Alteration of brain aerobic glycolysis is often observed early in the course of Alzheimer's disease (AD). Whether and how such metabolic dysregulation contributes to both synaptic plasticity and behavioral deficits in AD is not known. Here, we show that the astrocytic l-serine biosynthesis pathway, which branches from glycolysis, is impaired in young AD mice and in AD patients. l-serine is the precursor of d-serine, a co-agonist of synaptic NMDA receptors (NMDARs) required for synaptic plasticity. Accordingly, AD mice display a lower occupancy of the NMDAR co-agonist site as well as synaptic and behavioral deficits. Similar deficits are observed following inactivation of the l-serine synthetic pathway in hippocampal astrocytes, supporting the key role of astrocytic l-serine. Supplementation with l-serine in the diet prevents both synaptic and behavioral deficits in AD mice. Our findings reveal that astrocytic glycolysis controls cognitive functions and suggest oral l-serine as a ready-to-use therapy for AD.

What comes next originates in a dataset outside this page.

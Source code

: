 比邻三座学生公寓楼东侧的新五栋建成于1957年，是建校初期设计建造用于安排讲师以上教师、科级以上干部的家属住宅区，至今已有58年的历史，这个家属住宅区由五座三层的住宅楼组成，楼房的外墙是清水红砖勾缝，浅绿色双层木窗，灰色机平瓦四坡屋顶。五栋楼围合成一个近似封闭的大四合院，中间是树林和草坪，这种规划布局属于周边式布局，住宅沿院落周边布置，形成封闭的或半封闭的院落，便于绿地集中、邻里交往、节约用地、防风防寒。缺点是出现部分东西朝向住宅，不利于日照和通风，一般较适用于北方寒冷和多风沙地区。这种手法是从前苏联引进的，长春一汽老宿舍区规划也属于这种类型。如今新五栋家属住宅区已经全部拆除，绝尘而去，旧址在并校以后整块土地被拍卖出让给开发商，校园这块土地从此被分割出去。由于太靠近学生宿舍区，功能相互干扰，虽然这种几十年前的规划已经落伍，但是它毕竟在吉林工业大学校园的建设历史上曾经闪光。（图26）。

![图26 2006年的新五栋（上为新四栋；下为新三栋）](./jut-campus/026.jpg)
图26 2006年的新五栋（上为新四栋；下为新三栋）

2. l-Serine links metabolism with neurotransmission
Marianne Maugard, Pierre-Antoine Vigneron, Juan P Bolaños, Gilles Bonvento Prog Neurobiol. 2021 Feb;197:101896. doi: 10.1016/j.pneurobio.2020.101896. Epub 2020 Aug 14.

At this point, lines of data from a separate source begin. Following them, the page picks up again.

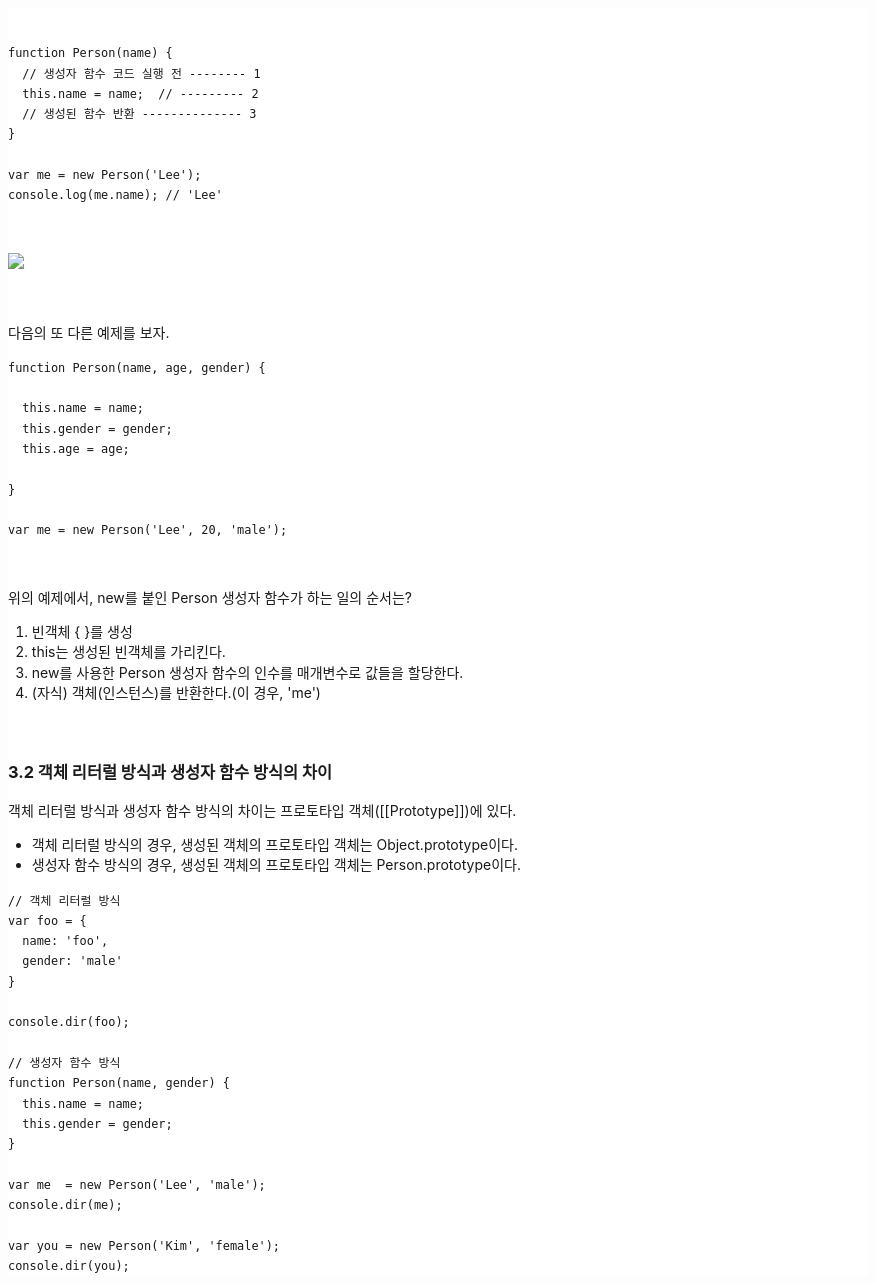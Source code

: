 <br>

```
function Person(name) {
  // 생성자 함수 코드 실행 전 -------- 1
  this.name = name;  // --------- 2
  // 생성된 함수 반환 -------------- 3
}

var me = new Person('Lee');
console.log(me.name); // 'Lee'
```
<br>

![](https://poiemaweb.com/img/constructor.png)

<br>

다음의 또 다른 예제를 보자.

```
function Person(name, age, gender) {

  this.name = name;
  this.gender = gender;
  this.age = age;

}

var me = new Person('Lee', 20, 'male');
```
<br>

위의 예제에서, new를 붙인 Person 생성자 함수가 하는 일의 순서는?
1. 빈객체 { }를 생성
2. this는 생성된 빈객체를 가리킨다.
3. new를 사용한 Person 생성자 함수의 인수를 매개변수로 값들을 할당한다.
4. (자식) 객체(인스턴스)를 반환한다.(이 경우, 'me')

<br>

### 3.2 객체 리터럴 방식과 생성자 함수 방식의 차이

객체 리터럴 방식과 생성자 함수 방식의 차이는 프로토타입 객체([[Prototype]])에 있다.
- 객체 리터럴 방식의 경우, 생성된 객체의 프로토타입 객체는 Object.prototype이다.
- 생성자 함수 방식의 경우, 생성된 객체의 프로토타입 객체는 Person.prototype이다.

```
// 객체 리터럴 방식
var foo = {
  name: 'foo',
  gender: 'male'
}

console.dir(foo);

// 생성자 함수 방식
function Person(name, gender) {
  this.name = name;
  this.gender = gender;
}

var me  = new Person('Lee', 'male');
console.dir(me);

var you = new Person('Kim', 'female');
console.dir(you);
```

Brain energy metabolism is often considered as a succession of biochemical steps that metabolize the fuel (glucose and oxygen) for the unique purpose of providing sufficient ATP to maintain the huge information processing power of the brain. However, a significant fraction (10-15 %) of glucose is shunted away from the ATP-producing pathway (oxidative phosphorylation) and may be used to support other functions. Recent studies have pointed to the marked compartmentation of energy metabolic pathways between neurons and glial cells. Here, we focused our attention on the biosynthesis of l-serine, a non-essential amino acid that is formed exclusively in glial cells (mostly astrocytes) by re-routing the metabolic fate of the glycolytic intermediate, 3-phosphoglycerate (3PG). This metabolic pathway is called the phosphorylated pathway and transforms 3PG into l-serine via three enzymatic reactions. We first compiled the available data on the mechanisms that regulate the flux through this metabolic pathway. We then reviewed the current evidence that is beginning to unravel the roles of l-serine both in the healthy and diseased brain, leading to the notion that this specific metabolic pathway connects glial metabolism with synaptic activity and plasticity. We finally suggest that restoring astrocyte-mediated l-serine homeostasis may provide new therapeutic strategies for brain disorders.
3. Glycolysis-derived L-serine levels versus PHGDH expression in Alzheimer's disease
Gilles Bonvento, Stéphane H R Oliet, Aude Panatier Cell Metab. 2022 May 3;34(5):654-655. doi: 10.1016/j.cmet.2022.04.002.
Recent work from Bonvento and colleagues indicated that synaptic and memory deficits in early Alzheimer's disease (AD) are related to a shortage in L-serine production in astrocytes. Here, the authors, responding to correspondence from Chen and colleagues, discuss how this deficiency does not necessarily require a decrease in PHGDH expression and conclude that the primary event leading to lower serine production is more likely related to altered glycolytic flux in early AD than to PHGDH expression.